Israel’s fourth elections are a sign of democratic health – and resistance to Bibi
The news of Israel’s upcoming election, its fourth in less than two years, has been cast as a sign of dysfunction and instability in the country’s political system. It is taken for granted in the West that these are necessarily bad things, at least, if the amusing messages of sympathy from Americans to their Israeli friends are anything to go by.
But contrary to popular belief, the repeated elections are actually a sign of Israel’s democratic health — a robust immune response to a domineering prime minister attempting to subvert the country’s independent judiciary.
In the present context, a lasting functional coalition and “stability” would be very bad things indeed. Because the problem is not the elections; it’s Prime Minister Benjamin Netanyahu putting his personal interests above those of Israel.
It would test the boundaries of delirium to deny that Israelis are enduring something crazy: from April 2019 until March 2020, Israel held the same number of national elections it did throughout the entire 1990s, and more than it did in the 1970s. Those decades were marked by significant ideological upheavals, which Israel is not experiencing now. Plus or minus a few seats, the results of the last three elections reveal a consistent Israeli preference for center-right governance.
The reason Israel has been ungovernable for two years is because Netanyahu has distorted the usual conditions for forming a coalition government. Israel uses proportional representation to elect members of the Knesset, which results in no party winning a majority and somewhere between eight and 12 individual parties entering parliament. Cobbling together a majority coalition typically involves horsetrading on cabinet posts and government priorities. Following the 2009, 2013, and 2015 elections, Netanyahu did not encounter too much trouble putting together governments.

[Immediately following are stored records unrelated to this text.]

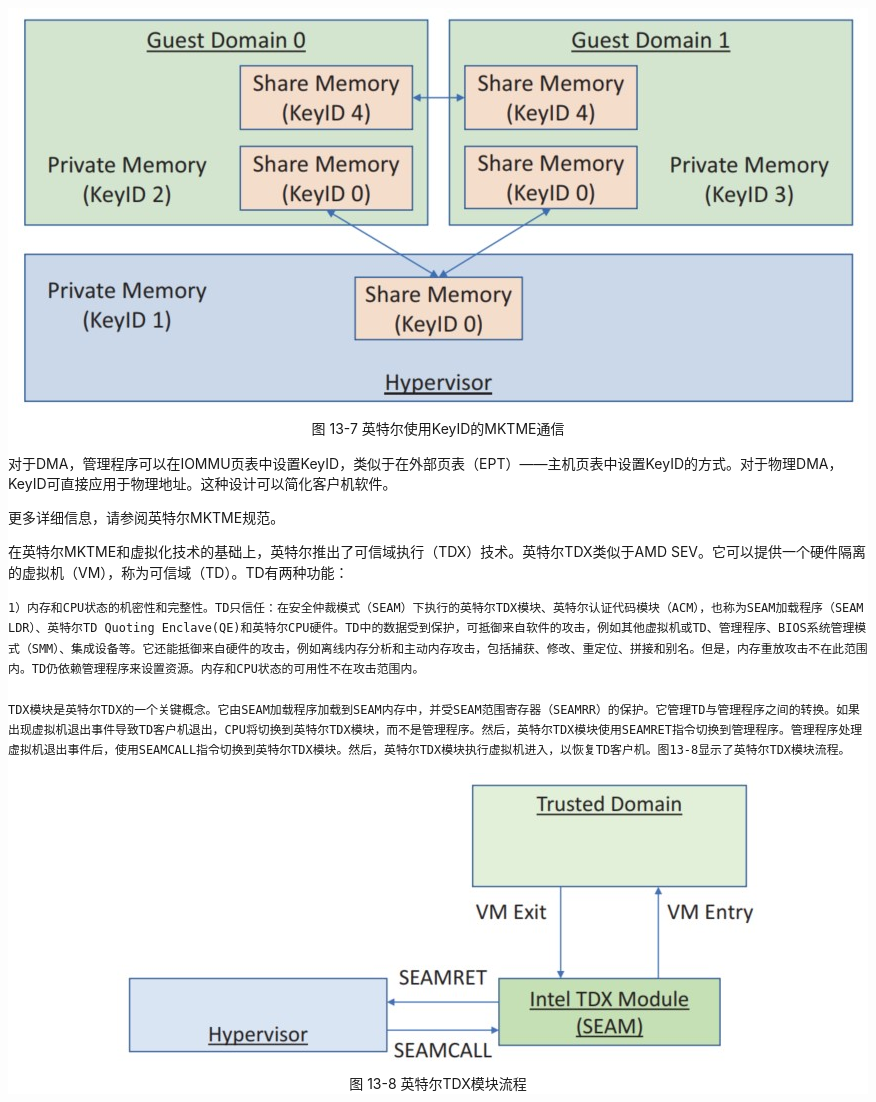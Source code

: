 <div align=center><img src=Figures/Chapter-13-Screenshot/Figure-13-7.jpg></img></div>
<div align=center>图 13-7 英特尔使用KeyID的MKTME通信</div>

对于DMA，管理程序可以在IOMMU页表中设置KeyID，类似于在外部页表（EPT）——主机页表中设置KeyID的方式。对于物理DMA，KeyID可直接应用于物理地址。这种设计可以简化客户机软件。

更多详细信息，请参阅英特尔MKTME规范。

在英特尔MKTME和虚拟化技术的基础上，英特尔推出了可信域执行（TDX）技术。英特尔TDX类似于AMD SEV。它可以提供一个硬件隔离的虚拟机（VM），称为可信域（TD）。TD有两种功能：

    1）内存和CPU状态的机密性和完整性。TD只信任：在安全仲裁模式（SEAM）下执行的英特尔TDX模块、英特尔认证代码模块（ACM），也称为SEAM加载程序（SEAMLDR）、英特尔TD Quoting Enclave(QE)和英特尔CPU硬件。TD中的数据受到保护，可抵御来自软件的攻击，例如其他虚拟机或TD、管理程序、BIOS系统管理模式（SMM）、集成设备等。它还能抵御来自硬件的攻击，例如离线内存分析和主动内存攻击，包括捕获、修改、重定位、拼接和别名。但是，内存重放攻击不在此范围内。TD仍依赖管理程序来设置资源。内存和CPU状态的可用性不在攻击范围内。

    TDX模块是英特尔TDX的一个关键概念。它由SEAM加载程序加载到SEAM内存中，并受SEAM范围寄存器（SEAMRR）的保护。它管理TD与管理程序之间的转换。如果出现虚拟机退出事件导致TD客户机退出，CPU将切换到英特尔TDX模块，而不是管理程序。然后，英特尔TDX模块使用SEAMRET指令切换到管理程序。管理程序处理虚拟机退出事件后，使用SEAMCALL指令切换到英特尔TDX模块。然后，英特尔TDX模块执行虚拟机进入，以恢复TD客户机。图13-8显示了英特尔TDX模块流程。

<div align=center><img src=Figures/Chapter-13-Screenshot/Figure-13-8.jpg></img></div>
<div align=center>图 13-8 英特尔TDX模块流程</div>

What changed in 2019 were the criminal indictments brought against Netanyahu for bribery, fraud, and breach of trust. Unlike former Prime Minister Ehud Olmert, who was forced to step aside by his party prior to being indicted on less serious charges, Netanyahu sought to legislate immunity for himself and insisted on essentially predicating coalition talks on achieving this. By throwing in a blatantly corrupt request into the picture, Netanyahu precluded various coalition possibilities.
The story of Israel’s repeated elections is mostly one of Netanyahu’s failure to persuade a majority in the Knesset to go along with his plot to essentially cancel the criminal cases against him.
For those who value liberal democracy and the independence of the judiciary and law enforcement systems, these elections are thus good news. Israeli democracy has not buckled to Netanyahu.
The latest coalition collapse has Netanyahu’s personal priorities written all over it. After being worn down by three campaigns, Benny Gantz appeared to betray his voters in May by entering a unity government with Netanyahu premised on a “rotation agreement” that would have Gantz take over as prime minister in November 2021. To his credit, Gantz leveraged the threat of holding another election at the peak of the coronavirus pandemic to pry the Justice Ministry from Likud. Immunity and other shenanigans to derail the prime minister’s trial were off the table.
Almost no one believed Netanyahu would actually go through with the rotation. His “teflon” image is impossible to detach from his title. And so when the opportunity arose to explode a budgetary landmine he had planted in the agreement, Netanyahu took full advantage of it. In exchange for keeping an agreement he already signed, he asked Gantz to deprive Justice Minister Avi Nissenkorn of the right to advance his choice for state prosecutor. After reportedly and disgracefully considering the offer, Gantz was forced to turn it down because members of his party would not stand for it. Additionally, Gideon Sa’ar, a popular former Likud minister, left the party to form a new center-right movement that is set to challenge Netanyahu. Several Likud parliamentarians joined him, which sealed the fate of this government.
Israel is now preparing for another election because Benjamin Netanyahu believes that, unlike his predecessor and every other Israeli citizen, he should not have to face trial for allegedly committing serious crimes. Netanyahu has forced Israel’s political system to contend with his personal travails. In exchange for providing him immunity, he is willing to give up virtually everything but his own seat. Knesset majorities have repeatedly refused to take him up on that offer, and that is a cause for relief.
As an American, I can only be envious of the cross-ideological resistance to one powerful man’s craven demand that the system submit to his will.
Abe Silberstein is a freelance commentator on Israeli politics and U.S.-Israel relations. His work has previously been published in the New York Times, Haaretz, +972 Magazine and The Forward.